Вергилиан должен был крепко держаться за снасти, чтобы волна не унесла его в море.
— Да, тебе не повезло. Как изменилась погода. Трифон, что творится на море?
— Никогда не видел подобной ночи. Ветер — со всех четырех сторон горизонта.
У Трифона был озабоченный вид. Он стоял на самом носу корабля и по-прежнему всматривался в даль. Повинуясь мановению его руки, двое кормчих приводили в движение кормовые весла. Парус вдруг заполоскал…
— Что и говорить, — вздыхал Скрибоний, — корабль — прекрасная вещь. Скучающий уплывает на нем от своей скуки, муж — от надоевшей жены, должник
— от заимодавца. Но только в безветренную погоду.
Вергилиан, может быть, вспомнил свои разговоры с Делией о смысле существования.
Даже в такие минуты Вергилиан не мог не философствовать, но качание корабля как будто поколебало его прежнюю веру в мировую гармонию.
— Дорогой Скрибоний! Ведь есть же на земле более важные вещи, чем торговля кожами. А между тем так трудно найти это самое важное! У одних есть имения и рабы, другим нечем прикрыть свою наготу, а мы придумываем всякие благостные слова, чтобы объяснить все это мировой гармонией, в которой, если верить философам, необходимо и зло, и голодные, и рабы…
— Да, из твоей гармонии не сваришь даже постной похлебки…
Скрибоний хотел еще что-то ответить на взволнованную речь друга, но, очевидно, в эти мгновения думал только о том, как бы сделать, чтобы сердце не сжималось от качки корабля, и Вергилиан мог рассуждать, сколько ему было угодно.
— И вот мы умрем с тобой, Скрибоний, и ничего не останется от нас на земле.
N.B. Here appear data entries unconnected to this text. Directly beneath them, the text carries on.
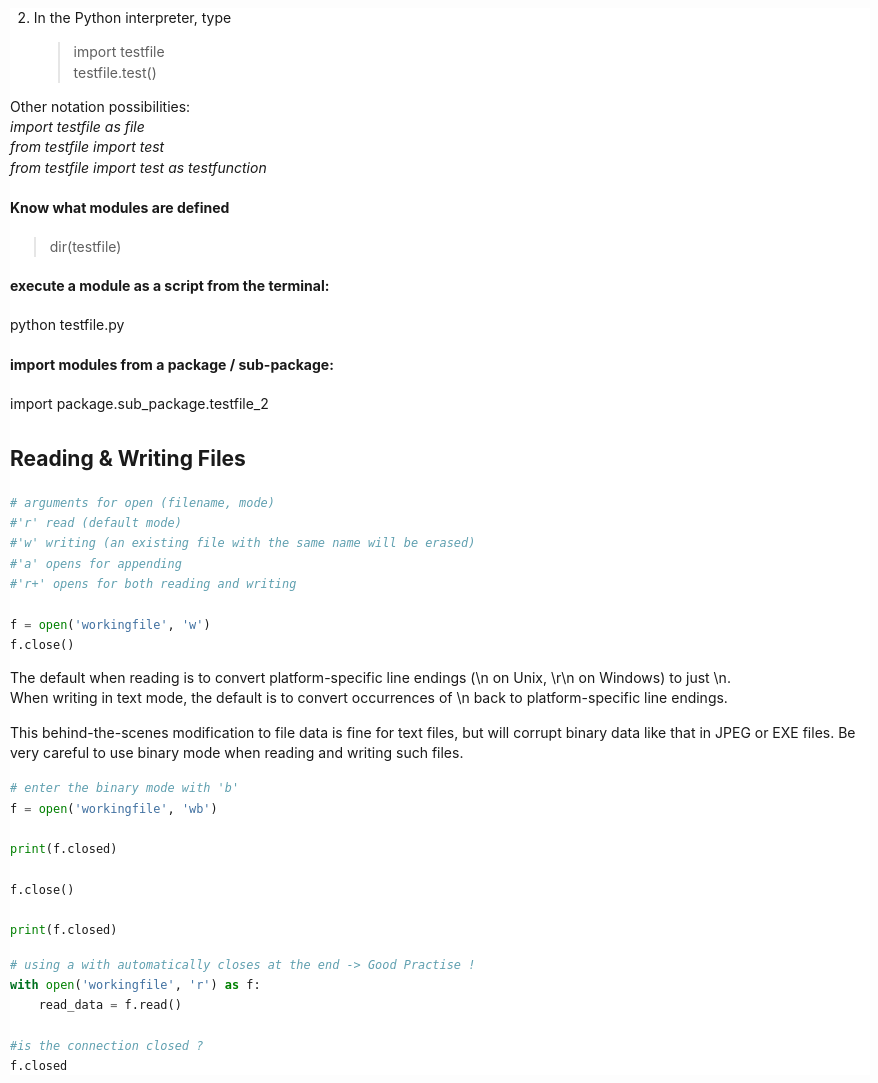 2. In the Python interpreter, type
   > import testfile  
   > testfile.test()

Other notation possibilities:  
_import testfile as file_  
_from testfile import test_  
_from testfile import test as testfunction_

#### Know what modules are defined

> dir(testfile)

#### execute a module as a script from the terminal:

python testfile.py <arguments>

#### import modules from a package / sub-package:

import package.sub_package.testfile_2

## Reading & Writing Files

```python
# arguments for open (filename, mode)
#'r' read (default mode)
#'w' writing (an existing file with the same name will be erased)
#'a' opens for appending
#'r+' opens for both reading and writing

f = open('workingfile', 'w')
f.close()
```

The default when reading is to convert platform-specific line endings (\n on Unix, \r\n on Windows) to just \n.  
When writing in text mode, the default is to convert occurrences of \n back to platform-specific line endings.

This behind-the-scenes modification to file data is fine for text files, but will corrupt binary data like that in JPEG or EXE files. Be very careful to use binary mode when reading and writing such files.

```python
# enter the binary mode with 'b'
f = open('workingfile', 'wb')

print(f.closed)

f.close()

print(f.closed)
```

```python
# using a with automatically closes at the end -> Good Practise !
with open('workingfile', 'r') as f:
    read_data = f.read()

#is the connection closed ?
f.closed
```
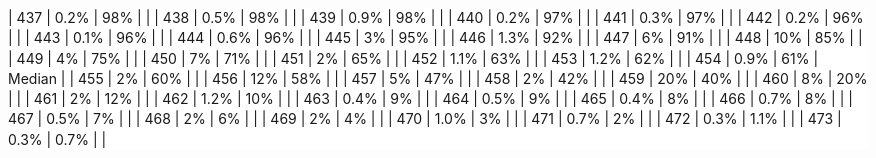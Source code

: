 | 437 | 0.2% | 98% |  |
| 438 | 0.5% | 98% |  |
| 439 | 0.9% | 98% |  |
| 440 | 0.2% | 97% |  |
| 441 | 0.3% | 97% |  |
| 442 | 0.2% | 96% |  |
| 443 | 0.1% | 96% |  |
| 444 | 0.6% | 96% |  |
| 445 | 3% | 95% |  |
| 446 | 1.3% | 92% |  |
| 447 | 6% | 91% |  |
| 448 | 10% | 85% |  |
| 449 | 4% | 75% |  |
| 450 | 7% | 71% |  |
| 451 | 2% | 65% |  |
| 452 | 1.1% | 63% |  |
| 453 | 1.2% | 62% |  |
| 454 | 0.9% | 61% | Median |
| 455 | 2% | 60% |  |
| 456 | 12% | 58% |  |
| 457 | 5% | 47% |  |
| 458 | 2% | 42% |  |
| 459 | 20% | 40% |  |
| 460 | 8% | 20% |  |
| 461 | 2% | 12% |  |
| 462 | 1.2% | 10% |  |
| 463 | 0.4% | 9% |  |
| 464 | 0.5% | 9% |  |
| 465 | 0.4% | 8% |  |
| 466 | 0.7% | 8% |  |
| 467 | 0.5% | 7% |  |
| 468 | 2% | 6% |  |
| 469 | 2% | 4% |  |
| 470 | 1.0% | 3% |  |
| 471 | 0.7% | 2% |  |
| 472 | 0.3% | 1.1% |  |
| 473 | 0.3% | 0.7% |  |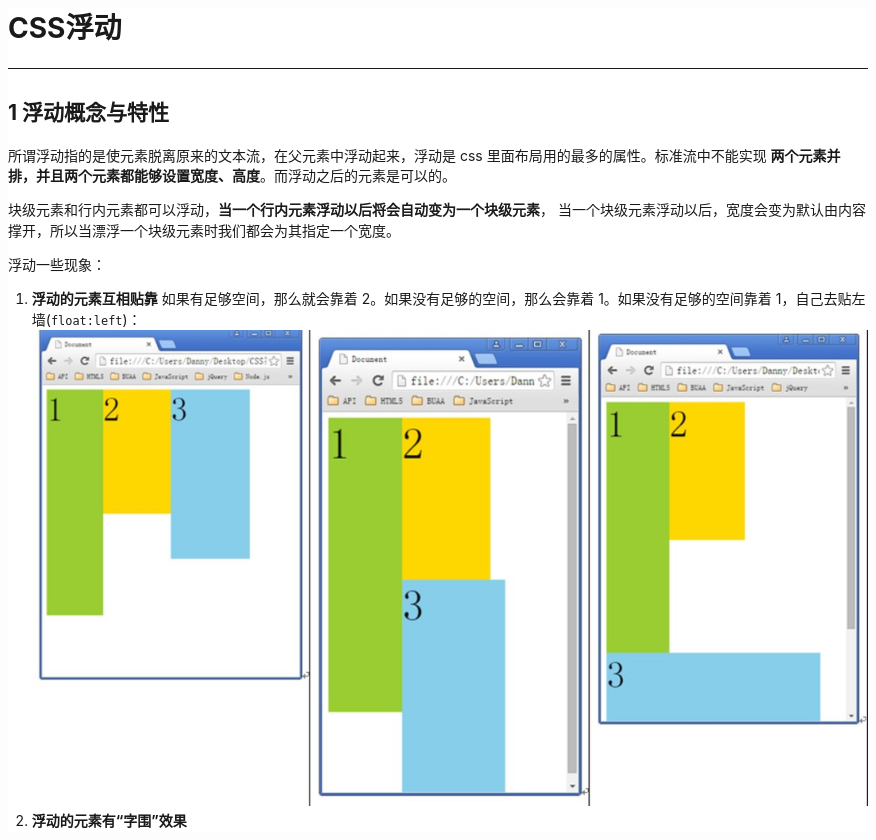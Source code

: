 # CSS浮动

---
## 1 浮动概念与特性

 所谓浮动指的是使元素脱离原来的文本流，在父元素中浮动起来，浮动是 css 里面布局用的最多的属性。标准流中不能实现 **两个元素并排，并且两个元素都能够设置宽度、高度**。而浮动之后的元素是可以的。

块级元素和行内元素都可以浮动，**当一个行内元素浮动以后将会自动变为一个块级元素**， 当一个块级元素浮动以后，宽度会变为默认由内容撑开，所以当漂浮一个块级元素时我们都会为其指定一个宽度。

浮动一些现象：

1. **浮动的元素互相贴靠**
    如果有足够空间，那么就会靠着 2。如果没有足够的空间，那么会靠着 1。如果没有足够的空间靠着 1，自己去贴左墙(`float:left`)：
    ![](index_files/55ad0bed-60fd-4b44-bc9a-ee44071924cd.jpg)
2. **浮动的元素有“字围”效果**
Истлеют стихи, все канет в забвение. Не останется даже Воспоминаний о земной жизни. К чему же тогда страдать или искать выхода из нелепого положения? Для чего мы живем, Скрибоний? Да, величие пучин навевает печальные мысли. Хотел бы знать, зачем моя душа посетила этот мир, где она погрязла в пороках!
— Не величие, а качка, — поправил его Скрибоний. — Я дольше тебя живу, многое испытал и скажу тебе, Вергилиан…
— Почему ты замолчал?
— Мы можем извлечь из жизненного урока только уверенность, что надо урвать у бытия приятные мгновения.
— Какие?
— Каждый решает этот вопрос для себя.